* _Problem requirements_
Go through the records below and copy out every line that contains the word "error".

Rendered images with source text
::::

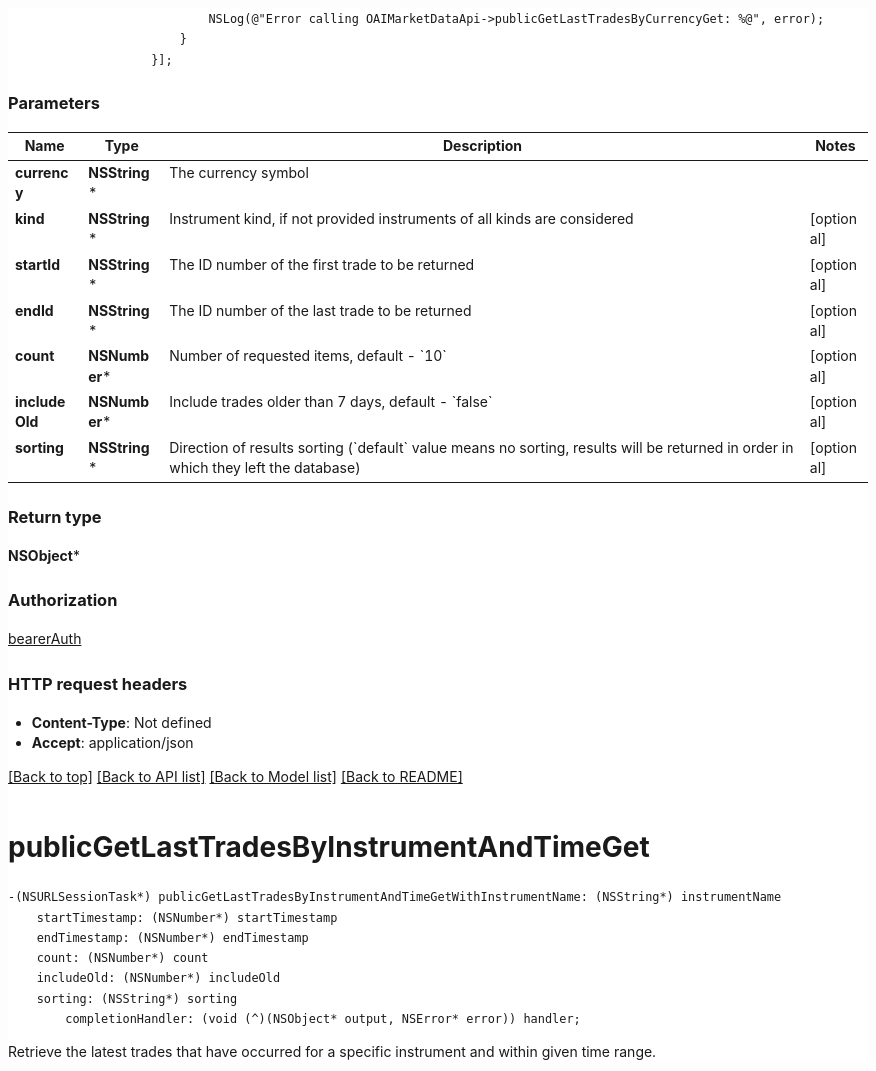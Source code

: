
```objc
                            NSLog(@"Error calling OAIMarketDataApi->publicGetLastTradesByCurrencyGet: %@", error);
                        }
                    }];
```

### Parameters

Name | Type | Description  | Notes
------------- | ------------- | ------------- | -------------
 **currency** | **NSString***| The currency symbol | 
 **kind** | **NSString***| Instrument kind, if not provided instruments of all kinds are considered | [optional] 
 **startId** | **NSString***| The ID number of the first trade to be returned | [optional] 
 **endId** | **NSString***| The ID number of the last trade to be returned | [optional] 
 **count** | **NSNumber***| Number of requested items, default - &#x60;10&#x60; | [optional] 
 **includeOld** | **NSNumber***| Include trades older than 7 days, default - &#x60;false&#x60; | [optional] 
 **sorting** | **NSString***| Direction of results sorting (&#x60;default&#x60; value means no sorting, results will be returned in order in which they left the database) | [optional] 

### Return type

**NSObject***

### Authorization

[bearerAuth](../README.md#bearerAuth)

### HTTP request headers

 - **Content-Type**: Not defined
 - **Accept**: application/json

[[Back to top]](#) [[Back to API list]](../README.md#documentation-for-api-endpoints) [[Back to Model list]](../README.md#documentation-for-models) [[Back to README]](../README.md)

# **publicGetLastTradesByInstrumentAndTimeGet**
```objc
-(NSURLSessionTask*) publicGetLastTradesByInstrumentAndTimeGetWithInstrumentName: (NSString*) instrumentName
    startTimestamp: (NSNumber*) startTimestamp
    endTimestamp: (NSNumber*) endTimestamp
    count: (NSNumber*) count
    includeOld: (NSNumber*) includeOld
    sorting: (NSString*) sorting
        completionHandler: (void (^)(NSObject* output, NSError* error)) handler;
```

Retrieve the latest trades that have occurred for a specific instrument and within given time range.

::::

* _Result of this task_
                            NSLog(@"Error calling OAIMarketDataApi->publicGetLastTradesByCurrencyGet: %@", error);
        completionHandler: (void (^)(NSObject* output, NSError* error)) handler;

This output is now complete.